Exercise - From the entries that follow, reproduce exactly and only the lines from the line with "- Score range selection" to the line with "## 📧 Contact", endpoints included.
------------------------
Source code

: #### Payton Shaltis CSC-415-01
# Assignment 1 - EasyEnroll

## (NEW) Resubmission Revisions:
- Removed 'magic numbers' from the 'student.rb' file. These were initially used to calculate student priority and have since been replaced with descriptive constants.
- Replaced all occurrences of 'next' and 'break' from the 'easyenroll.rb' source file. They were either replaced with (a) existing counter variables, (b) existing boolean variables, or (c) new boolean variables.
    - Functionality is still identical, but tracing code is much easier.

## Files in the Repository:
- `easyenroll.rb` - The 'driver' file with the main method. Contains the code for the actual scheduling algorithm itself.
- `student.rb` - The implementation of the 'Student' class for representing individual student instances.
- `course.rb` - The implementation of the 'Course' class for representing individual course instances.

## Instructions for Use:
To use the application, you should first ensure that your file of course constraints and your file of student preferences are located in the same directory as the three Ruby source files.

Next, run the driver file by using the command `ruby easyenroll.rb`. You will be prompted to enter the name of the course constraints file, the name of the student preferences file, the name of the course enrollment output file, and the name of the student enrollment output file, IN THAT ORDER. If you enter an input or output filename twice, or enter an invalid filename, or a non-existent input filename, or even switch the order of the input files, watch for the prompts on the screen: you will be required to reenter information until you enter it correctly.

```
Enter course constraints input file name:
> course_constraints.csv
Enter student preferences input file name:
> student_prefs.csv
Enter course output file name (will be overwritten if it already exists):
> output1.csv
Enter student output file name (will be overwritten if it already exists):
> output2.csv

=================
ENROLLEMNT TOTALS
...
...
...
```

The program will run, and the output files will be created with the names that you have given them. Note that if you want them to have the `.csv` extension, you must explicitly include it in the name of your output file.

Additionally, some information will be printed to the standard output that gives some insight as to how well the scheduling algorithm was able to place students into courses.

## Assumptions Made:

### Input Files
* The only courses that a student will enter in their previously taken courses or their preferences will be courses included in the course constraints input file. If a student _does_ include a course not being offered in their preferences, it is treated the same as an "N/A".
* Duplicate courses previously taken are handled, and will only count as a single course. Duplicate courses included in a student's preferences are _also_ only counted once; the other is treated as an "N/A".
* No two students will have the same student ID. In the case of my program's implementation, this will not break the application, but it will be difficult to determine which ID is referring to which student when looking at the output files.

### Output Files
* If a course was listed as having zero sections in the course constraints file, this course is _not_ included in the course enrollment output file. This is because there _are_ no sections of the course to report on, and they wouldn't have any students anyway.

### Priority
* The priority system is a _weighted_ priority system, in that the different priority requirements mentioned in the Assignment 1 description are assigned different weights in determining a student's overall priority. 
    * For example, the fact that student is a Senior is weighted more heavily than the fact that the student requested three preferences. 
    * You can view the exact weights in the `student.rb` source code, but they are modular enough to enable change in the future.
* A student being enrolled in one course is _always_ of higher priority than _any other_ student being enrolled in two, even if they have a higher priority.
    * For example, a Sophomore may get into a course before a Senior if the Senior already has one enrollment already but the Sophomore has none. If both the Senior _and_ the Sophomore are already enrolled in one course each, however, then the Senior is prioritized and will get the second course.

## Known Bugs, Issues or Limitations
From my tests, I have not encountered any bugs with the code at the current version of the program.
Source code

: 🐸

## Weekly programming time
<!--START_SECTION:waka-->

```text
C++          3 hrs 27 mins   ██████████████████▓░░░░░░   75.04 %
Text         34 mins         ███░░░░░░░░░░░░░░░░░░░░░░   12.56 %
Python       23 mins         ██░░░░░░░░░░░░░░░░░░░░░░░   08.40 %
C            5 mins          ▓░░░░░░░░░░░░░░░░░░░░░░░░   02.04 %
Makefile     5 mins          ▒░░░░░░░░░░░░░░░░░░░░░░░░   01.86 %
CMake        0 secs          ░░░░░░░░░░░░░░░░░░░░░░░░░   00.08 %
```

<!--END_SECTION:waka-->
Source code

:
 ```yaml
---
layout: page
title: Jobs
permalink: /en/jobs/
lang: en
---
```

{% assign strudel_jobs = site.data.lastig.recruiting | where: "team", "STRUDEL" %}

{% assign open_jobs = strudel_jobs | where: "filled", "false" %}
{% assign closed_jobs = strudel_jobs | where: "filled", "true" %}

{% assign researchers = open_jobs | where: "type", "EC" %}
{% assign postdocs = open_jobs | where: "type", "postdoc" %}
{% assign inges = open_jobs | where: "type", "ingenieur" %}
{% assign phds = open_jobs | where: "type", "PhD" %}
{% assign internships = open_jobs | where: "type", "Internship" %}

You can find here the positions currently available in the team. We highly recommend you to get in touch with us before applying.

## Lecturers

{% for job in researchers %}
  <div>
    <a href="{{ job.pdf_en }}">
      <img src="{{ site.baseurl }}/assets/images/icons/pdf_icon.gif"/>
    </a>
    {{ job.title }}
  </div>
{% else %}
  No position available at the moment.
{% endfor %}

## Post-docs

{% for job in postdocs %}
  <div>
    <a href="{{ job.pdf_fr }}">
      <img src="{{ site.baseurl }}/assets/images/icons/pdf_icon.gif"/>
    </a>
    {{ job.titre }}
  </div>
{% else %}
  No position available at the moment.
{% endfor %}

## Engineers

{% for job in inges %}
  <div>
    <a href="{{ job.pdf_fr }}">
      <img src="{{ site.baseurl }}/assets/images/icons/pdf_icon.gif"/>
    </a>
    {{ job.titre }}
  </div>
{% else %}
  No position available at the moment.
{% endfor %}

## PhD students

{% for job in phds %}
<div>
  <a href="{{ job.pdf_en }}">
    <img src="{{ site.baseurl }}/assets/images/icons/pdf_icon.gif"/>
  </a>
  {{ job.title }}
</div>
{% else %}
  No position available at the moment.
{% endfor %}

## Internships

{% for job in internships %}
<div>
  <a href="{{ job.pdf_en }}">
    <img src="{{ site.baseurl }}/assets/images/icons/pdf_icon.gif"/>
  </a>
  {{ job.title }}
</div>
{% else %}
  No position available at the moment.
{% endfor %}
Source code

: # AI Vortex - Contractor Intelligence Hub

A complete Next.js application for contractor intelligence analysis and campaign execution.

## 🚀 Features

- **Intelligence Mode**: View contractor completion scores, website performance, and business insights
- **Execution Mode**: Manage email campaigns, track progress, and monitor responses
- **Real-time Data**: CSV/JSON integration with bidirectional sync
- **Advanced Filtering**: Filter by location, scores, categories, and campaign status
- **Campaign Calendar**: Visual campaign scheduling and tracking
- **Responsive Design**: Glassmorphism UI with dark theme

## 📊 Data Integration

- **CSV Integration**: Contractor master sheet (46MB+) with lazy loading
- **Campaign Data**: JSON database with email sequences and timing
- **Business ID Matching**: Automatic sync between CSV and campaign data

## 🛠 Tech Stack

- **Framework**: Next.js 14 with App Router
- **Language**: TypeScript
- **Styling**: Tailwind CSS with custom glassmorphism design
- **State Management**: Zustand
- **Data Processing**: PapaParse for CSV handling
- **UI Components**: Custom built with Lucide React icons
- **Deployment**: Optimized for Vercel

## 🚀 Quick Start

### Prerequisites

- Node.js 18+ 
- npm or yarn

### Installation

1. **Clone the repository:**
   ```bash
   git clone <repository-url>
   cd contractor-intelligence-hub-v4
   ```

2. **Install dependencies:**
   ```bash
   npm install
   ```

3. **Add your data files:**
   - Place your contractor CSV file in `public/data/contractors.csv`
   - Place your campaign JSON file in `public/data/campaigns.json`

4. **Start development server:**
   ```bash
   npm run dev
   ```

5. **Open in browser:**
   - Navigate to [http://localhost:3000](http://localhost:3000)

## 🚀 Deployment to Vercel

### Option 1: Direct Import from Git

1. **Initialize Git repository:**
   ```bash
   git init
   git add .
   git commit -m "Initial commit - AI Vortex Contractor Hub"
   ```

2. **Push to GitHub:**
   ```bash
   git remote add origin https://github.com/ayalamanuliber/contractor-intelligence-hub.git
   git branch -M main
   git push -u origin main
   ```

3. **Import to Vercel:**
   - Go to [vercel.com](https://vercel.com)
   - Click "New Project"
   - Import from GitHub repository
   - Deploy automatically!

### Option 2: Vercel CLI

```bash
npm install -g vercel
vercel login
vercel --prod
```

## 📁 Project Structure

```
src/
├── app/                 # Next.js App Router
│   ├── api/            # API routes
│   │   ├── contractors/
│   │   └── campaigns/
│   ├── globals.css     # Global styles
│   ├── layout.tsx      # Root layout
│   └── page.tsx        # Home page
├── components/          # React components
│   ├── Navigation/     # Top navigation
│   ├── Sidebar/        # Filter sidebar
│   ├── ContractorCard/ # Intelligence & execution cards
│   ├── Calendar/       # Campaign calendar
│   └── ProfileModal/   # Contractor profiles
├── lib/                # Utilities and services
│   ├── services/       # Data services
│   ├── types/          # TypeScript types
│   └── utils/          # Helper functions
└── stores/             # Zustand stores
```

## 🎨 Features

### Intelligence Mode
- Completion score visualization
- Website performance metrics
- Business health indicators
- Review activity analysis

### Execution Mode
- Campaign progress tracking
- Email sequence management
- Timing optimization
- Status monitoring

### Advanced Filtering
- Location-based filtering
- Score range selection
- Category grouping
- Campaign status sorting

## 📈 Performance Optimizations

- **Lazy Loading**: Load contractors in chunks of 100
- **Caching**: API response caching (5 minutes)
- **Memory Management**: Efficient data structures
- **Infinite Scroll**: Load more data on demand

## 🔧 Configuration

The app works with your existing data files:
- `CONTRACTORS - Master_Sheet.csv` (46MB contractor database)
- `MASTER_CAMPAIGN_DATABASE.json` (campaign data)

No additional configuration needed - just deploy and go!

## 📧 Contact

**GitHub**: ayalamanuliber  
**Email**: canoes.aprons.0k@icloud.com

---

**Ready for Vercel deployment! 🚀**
------------------------
Task solution -
- Score range selection
- Category grouping
- Campaign status sorting

## 📈 Performance Optimizations

- **Lazy Loading**: Load contractors in chunks of 100
- **Caching**: API response caching (5 minutes)
- **Memory Management**: Efficient data structures
- **Infinite Scroll**: Load more data on demand

## 🔧 Configuration

The app works with your existing data files:
- `CONTRACTORS - Master_Sheet.csv` (46MB contractor database)
- `MASTER_CAMPAIGN_DATABASE.json` (campaign data)

No additional configuration needed - just deploy and go!

## 📧 Contact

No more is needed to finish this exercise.